TASK OBJECTIVE:
Your response is a verbatim copy of the listing, stripped of its images.

SUPPLIED INFORMATION:

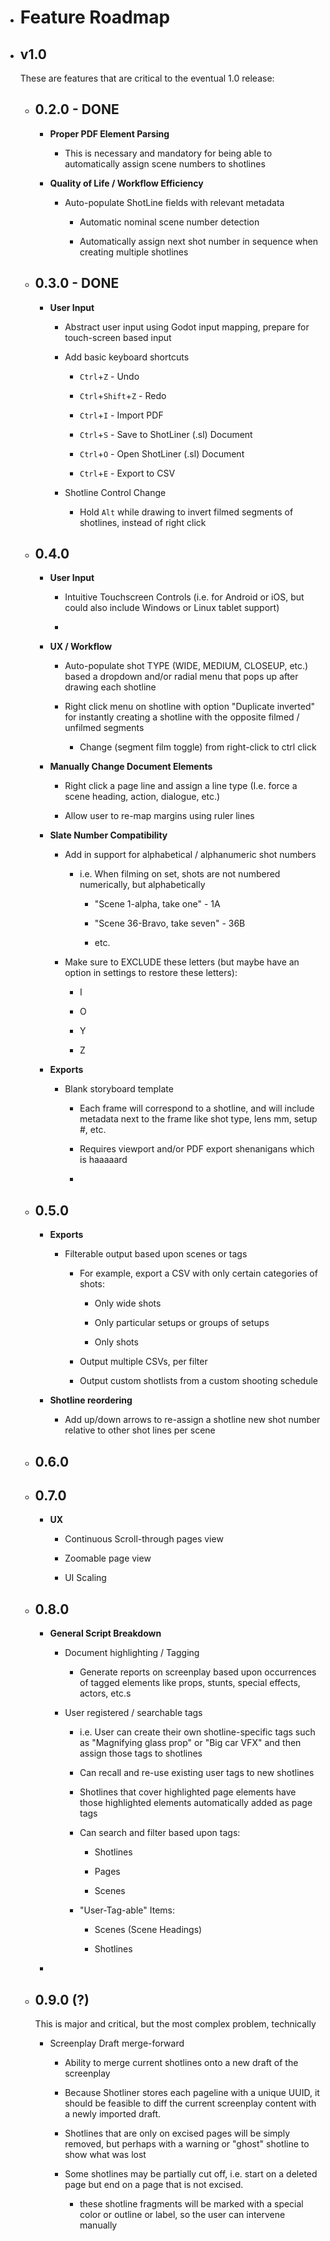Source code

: - # Feature Roadmap

- ## v1.0 
  These are features that are critical to the eventual 1.0 release:  
  
	- ## 0.2.0 - DONE

		- **Proper PDF Element Parsing**

			- This is necessary and mandatory for being able to automatically assign scene numbers to shotlines

		- **Quality of Life / Workflow Efficiency**

			- Auto-populate ShotLine fields with relevant metadata

				- Automatic nominal scene number detection

				- Automatically assign next shot number in sequence when creating multiple shotlines

	- ## 0.3.0 - DONE

		- **User Input**

			- Abstract user input using Godot input mapping, prepare for touch-screen based input

			- Add basic keyboard shortcuts

				- `Ctrl`+`Z` - Undo

				- `Ctrl`+`Shift`+`Z` - Redo

				- `Ctrl`+`I` - Import PDF

				- `Ctrl`+`S` - Save to ShotLiner (.sl) Document

				- `Ctrl`+`O` - Open ShotLiner (.sl) Document

				- `Ctrl`+`E` - Export to CSV

			- Shotline Control Change

				- Hold `Alt` while drawing to invert filmed segments of shotlines, instead of right click

	- ## 0.4.0

		- **User Input**

			- Intuitive Touchscreen Controls (i.e. for Android or iOS, but could also include Windows or Linux tablet support)

			-

		- **UX / Workflow**

			- Auto-populate shot TYPE (WIDE, MEDIUM, CLOSEUP, etc.) based a dropdown and/or radial menu that pops up after drawing each shotline

			- Right click menu on shotline with option "Duplicate inverted" for instantly creating a shotline with the opposite filmed / unfilmed segments

				- Change (segment film toggle) from right-click to ctrl click

		- **Manually Change Document Elements**

			- Right click a page line and assign a line type (I.e. force a scene heading, action, dialogue, etc.)

			- Allow user to re-map margins using ruler lines

		- **Slate Number Compatibility**

			- Add in support for alphabetical / alphanumeric shot numbers

				- i.e. When filming on set, shots are not numbered numerically, but alphabetically

					- "Scene 1-alpha, take one" - 1A

					- "Scene 36-Bravo, take seven" - 36B

					- etc.

			- Make sure to EXCLUDE these letters (but maybe have an option in settings to restore these letters):

				- I

				- O

				- Y

				- Z

		- **Exports**

			- Blank storyboard template

				- Each frame will correspond to a shotline, and will include metadata next to the frame like shot type, lens mm, setup #, etc.

				- Requires viewport and/or PDF export shenanigans which is haaaaard

				-

	- ## 0.5.0

		- **Exports**

			- Filterable output based upon scenes or tags

				- For example, export a CSV with only certain categories of shots:

					- Only wide shots

					- Only particular setups or groups of setups

					- Only shots

				- Output multiple CSVs, per filter

				- Output custom shotlists from a custom shooting schedule

		- **Shotline reordering**

			- Add up/down arrows to re-assign a shotline new shot number relative to other shot lines per scene

	- ## 0.6.0

	- ## 0.7.0

		- **UX**

			- Continuous Scroll-through pages view

			- Zoomable page view

			- UI Scaling

	- ## 0.8.0

		- **General Script Breakdown**

			- Document highlighting / Tagging

				- Generate reports on screenplay based upon occurrences of tagged elements like props, stunts, special effects, actors, etc.s

			- User registered / searchable tags

				- i.e. User can create their own shotline-specific tags such as "Magnifying glass prop" or "Big car VFX" and then assign those tags to shotlines

				- Can recall and re-use existing user tags to new shotlines

				- Shotlines that cover highlighted page elements have those highlighted elements automatically added as page tags

				- Can search and filter based upon tags:

					- Shotlines

					- Pages

					- Scenes

				- "User-Tag-able" Items:

					- Scenes (Scene Headings)

					- Shotlines

		-

	- ## 0.9.0 (?)
	  This is major and critical, but the most complex problem, technically  
  
		- Screenplay Draft merge-forward

			- Ability to merge current shotlines onto a new draft of the screenplay

			- Because Shotliner stores each pageline with a unique UUID, it should be feasible to diff the current screenplay content with a newly imported draft.

			- Shotlines that are only on excised pages will be simply removed, but perhaps with a warning or "ghost" shotline to show what was lost

			- Some shotlines may be partially cut off, i.e. start on a deleted page but end on a page that is not excised.

				- these shotline fragments will be marked with a special color or outline or label, so the user can intervene manually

ANSWER TO THIS EXERCISE:
Source code

: - # Feature Roadmap

- ## v1.0 
  These are features that are critical to the eventual 1.0 release:  
  
	- ## 0.2.0 - DONE

		- **Proper PDF Element Parsing**

			- This is necessary and mandatory for being able to automatically assign scene numbers to shotlines

		- **Quality of Life / Workflow Efficiency**

			- Auto-populate ShotLine fields with relevant metadata

				- Automatic nominal scene number detection

				- Automatically assign next shot number in sequence when creating multiple shotlines

	- ## 0.3.0 - DONE

		- **User Input**

			- Abstract user input using Godot input mapping, prepare for touch-screen based input

			- Add basic keyboard shortcuts

				- `Ctrl`+`Z` - Undo

				- `Ctrl`+`Shift`+`Z` - Redo

				- `Ctrl`+`I` - Import PDF

				- `Ctrl`+`S` - Save to ShotLiner (.sl) Document

				- `Ctrl`+`O` - Open ShotLiner (.sl) Document

				- `Ctrl`+`E` - Export to CSV

			- Shotline Control Change

				- Hold `Alt` while drawing to invert filmed segments of shotlines, instead of right click

	- ## 0.4.0

		- **User Input**

			- Intuitive Touchscreen Controls (i.e. for Android or iOS, but could also include Windows or Linux tablet support)

			-

		- **UX / Workflow**

			- Auto-populate shot TYPE (WIDE, MEDIUM, CLOSEUP, etc.) based a dropdown and/or radial menu that pops up after drawing each shotline

			- Right click menu on shotline with option "Duplicate inverted" for instantly creating a shotline with the opposite filmed / unfilmed segments

				- Change (segment film toggle) from right-click to ctrl click

		- **Manually Change Document Elements**

			- Right click a page line and assign a line type (I.e. force a scene heading, action, dialogue, etc.)

			- Allow user to re-map margins using ruler lines

		- **Slate Number Compatibility**

			- Add in support for alphabetical / alphanumeric shot numbers

				- i.e. When filming on set, shots are not numbered numerically, but alphabetically

					- "Scene 1-alpha, take one" - 1A

					- "Scene 36-Bravo, take seven" - 36B

					- etc.

			- Make sure to EXCLUDE these letters (but maybe have an option in settings to restore these letters):

				- I

				- O

				- Y

				- Z

		- **Exports**

			- Blank storyboard template

				- Each frame will correspond to a shotline, and will include metadata next to the frame like shot type, lens mm, setup #, etc.

				- Requires viewport and/or PDF export shenanigans which is haaaaard

				-

	- ## 0.5.0

		- **Exports**

			- Filterable output based upon scenes or tags

				- For example, export a CSV with only certain categories of shots:

					- Only wide shots

					- Only particular setups or groups of setups

					- Only shots

				- Output multiple CSVs, per filter

				- Output custom shotlists from a custom shooting schedule

		- **Shotline reordering**

			- Add up/down arrows to re-assign a shotline new shot number relative to other shot lines per scene

	- ## 0.6.0

	- ## 0.7.0

		- **UX**

			- Continuous Scroll-through pages view

			- Zoomable page view

			- UI Scaling

	- ## 0.8.0

		- **General Script Breakdown**

			- Document highlighting / Tagging

				- Generate reports on screenplay based upon occurrences of tagged elements like props, stunts, special effects, actors, etc.s

			- User registered / searchable tags

				- i.e. User can create their own shotline-specific tags such as "Magnifying glass prop" or "Big car VFX" and then assign those tags to shotlines

				- Can recall and re-use existing user tags to new shotlines

				- Shotlines that cover highlighted page elements have those highlighted elements automatically added as page tags

				- Can search and filter based upon tags:

					- Shotlines

					- Pages

					- Scenes

				- "User-Tag-able" Items:

					- Scenes (Scene Headings)

					- Shotlines

		-

	- ## 0.9.0 (?)
	  This is major and critical, but the most complex problem, technically  
  
		- Screenplay Draft merge-forward

			- Ability to merge current shotlines onto a new draft of the screenplay

			- Because Shotliner stores each pageline with a unique UUID, it should be feasible to diff the current screenplay content with a newly imported draft.

			- Shotlines that are only on excised pages will be simply removed, but perhaps with a warning or "ghost" shotline to show what was lost

			- Some shotlines may be partially cut off, i.e. start on a deleted page but end on a page that is not excised.

				- these shotline fragments will be marked with a special color or outline or label, so the user can intervene manually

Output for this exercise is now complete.